EconTalk from last week[1] shed some light on the convoluted world of drug pricing and pharmaceutical patents. While I agree with your point that AI could help with medical progress, I would also emphasize that we're being held back by meat-space institutions as well (in this case, drug patents). One of the key takeaways was looking at the return on marginal investment in gaming the patent system vs developing new drugs. As firms achieve success, they become conservative, wishing to hold onto current profit levels. The patent system, as formulated, enables the drug company to make a meaningless change to a drug and receive an extended period of patent monopoly. This keeps out generics, raising prices, and reducing investment in drug research.

[1] http://www.econtalk.org/robin-feldman-on-drugs-money-and-sec...


All the preclinical work is actually the cheap part of pharmaceutical development. Most of the costs come from the clinical trials for the FDA. Now a lot of the reason for this is that the US spends a pretty penny (and a lot of elbow grease from grad students) on basic biomedical research that's published into journals for "free" from the perspective of the pharmaceutical corporation.

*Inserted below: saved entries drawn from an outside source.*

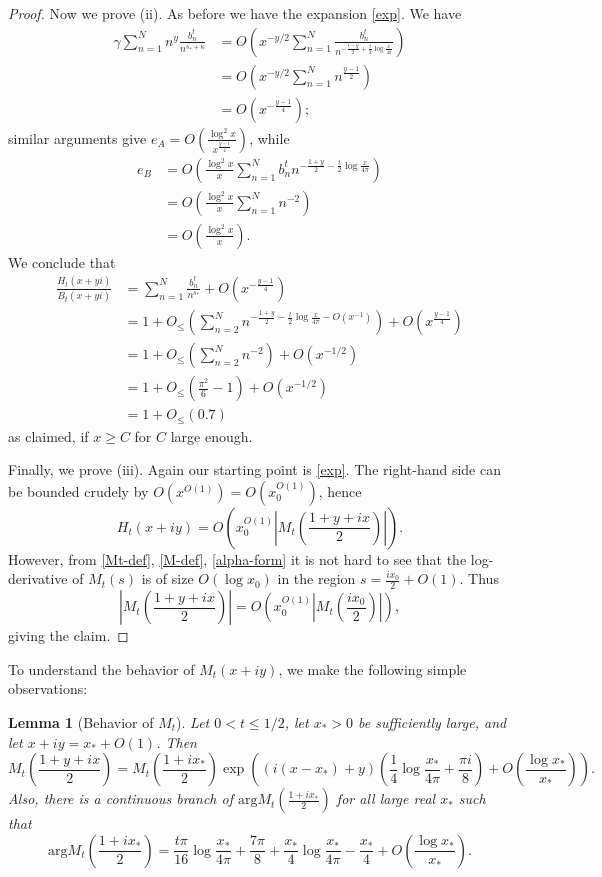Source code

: \documentclass[a4paper,11pt,twoside]{amsart}
\newtheorem{lemma}[theorem]{Lemma}
\begin{document}
\begin{proof}
Now we prove (ii).  As before we have the expansion \eqref{exp}.  We have
\begin{align*}
\gamma \sum_{n=1}^N n^y \frac{b_n^t}{n^{\overline{s_*} + \kappa}} &= O\left( x^{-y/2} \sum_{n=1}^N \frac{b_n^t}{n^{-\frac{1-y}{2} + \frac{t}{2} \log \frac{x}{4\pi}}} \right) \\
&= O\left( x^{-y/2} \sum_{n=1}^N n^{\frac{y-1}{2}} \right) \\
&= O(x^{-\frac{y-1}{4}});
\end{align*}
similar arguments give $e_A = O( \frac{\log^2 x}{x^{\frac{y-1}{4}}} )$, while
\begin{align*}
e_B &= O\left( \frac{\log^2 x}{x} \sum_{n=1}^N b_n^t n^{-\frac{1+y}{2}-\frac{t}{2} \log \frac{x}{4\pi}} \right) \\
&= O\left( \frac{\log^2 x}{x} \sum_{n=1}^N n^{-2} \right) \\
&= O\left( \frac{\log^2 x}{x} \right).
\end{align*}
We conclude that
\begin{align*}
\frac{H_t(x+yi)}{B_t(x+yi)} &= \sum_{n=1}^N \frac{b_n^t}{n^{s_*}} + O( x^{-\frac{y-1}{4}} ) \\
&= 1 + O_{\leq}\left( \sum_{n=2}^N n^{-\frac{1+y}{2} - \frac{t}{2} \log \frac{x}{4\pi} - O(x^{-1})} \right) + O( x^{\frac{y-1}{4}} ) \\
&= 1 + O_{\leq}\left( \sum_{n=2}^N n^{-2} \right) + O( x^{-1/2}) \\
&= 1 + O_{\leq}\left( \frac{\pi^2}{6} - 1 \right) + O( x^{-1/2} ) \\
&= 1 + O_{\leq}( 0.7 )
\end{align*}
as claimed, if $x \geq C$ for $C$ large enough.

Finally, we prove (iii).  Again our starting point is \eqref{exp}.  The right-hand side can be bounded crudely by $O( x^{O(1)}) = O(x_0^{O(1)})$, hence
$$ H_t(x+iy) = O\left( x_0^{O(1)} \left|M_t\left( \frac{1+y+ix}{2} \right)\right| \right).$$
However, from \eqref{Mt-def}, \eqref{M-def}, \eqref{alpha-form} it is not hard to see that the log-derivative of $M_t(s)$ is of size $O( \log x_0 )$ in the region $s = \frac{ix_0}{2} + O(1)$.  Thus
$$ \left|M_t\left( \frac{1+y+ix}{2} \right)\right| = O\left( x_0^{O(1)} \left|M_t\left( \frac{ix_0}{2} \right)\right| \right),$$
giving the claim.
\end{proof}

To understand the behavior of $M_t(x+iy)$, we make the following simple observations:

\begin{lemma}[Behavior of $M_t$]\label{mtform}  Let $0 < t \leq 1/2$, let $x_* > 0$ be sufficiently large, and let $x+iy = x_* + O(1)$.  Then
$$ M_t\left(\frac{1+y+ix}{2}\right) = M_t\left(\frac{1+ix_*}{2}\right) \exp\left( (i(x-x_*)+y) \left(\frac{1}{4} \log \frac{x_*}{4\pi} + \frac{\pi i}{8}\right) + O\left( \frac{\log x_*}{x_*}\right) \right).$$
Also, there is a continuous branch of $\mathrm{arg} M_t\left(\frac{1+ix_*}{2}\right)$ for all large real $x_*$ such that
$$ \mathrm{arg} M_t\left(\frac{1+ix_*}{2}\right) = \frac{t \pi}{16} \log \frac{x_*}{4\pi} + \frac{7\pi}{8} 
+ \frac{x_*}{4} \log \frac{x_*}{4\pi} - \frac{x_*}{4} + O( \frac{\log x_*}{x_*} ).$$
\end{lemma}
\end{document}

That said, if you can make clinical trial reporting data collection more efficient, there's a LOT of money to be made.

https://www.nature.com/articles/nrd3078


it is a half baked truth. pharma want you to believe trials are expensive so they inflate crazily their costs to price their drugs high. but at the end when u try to sell them software they dont look at the inflates costs of trials be sure of that


Costs don't drive prices. Demand does. I'll be the first to admit that pharmaceutical economics is not simple (lots of externalities, asymmetry of information, etc.), but in the long run costs do matter, and so does price. Best example is Solvaldi, which initially sold for ~$100,000 per treatment. It's much much down (~$65,000) once Merk came online with their hep C competitor. Prices do matter, and while the market is easily distorted, it's not immune to the laws of economics.


The week before that was even more incisive http://www.econtalk.org/jacob-stegenga-on-medical-nihilism/


AI has been applied to healthcare technology since the 1970s, like https://en.wikipedia.org/wiki/Mycin and https://en.wikipedia.org/wiki/CADUCEUS_(expert_system) .

One failure by one company, even IBM, won't stop future attempts.


There was even an Artificial Intelligence in Medicine Symposium held in 1979 -

https://blog.jacob.vi/an-80s-throwback-artificial-intelligen...

In response to the above blog - Watson's early small-scale success clearly hasn't scaled to bigger and broader applications.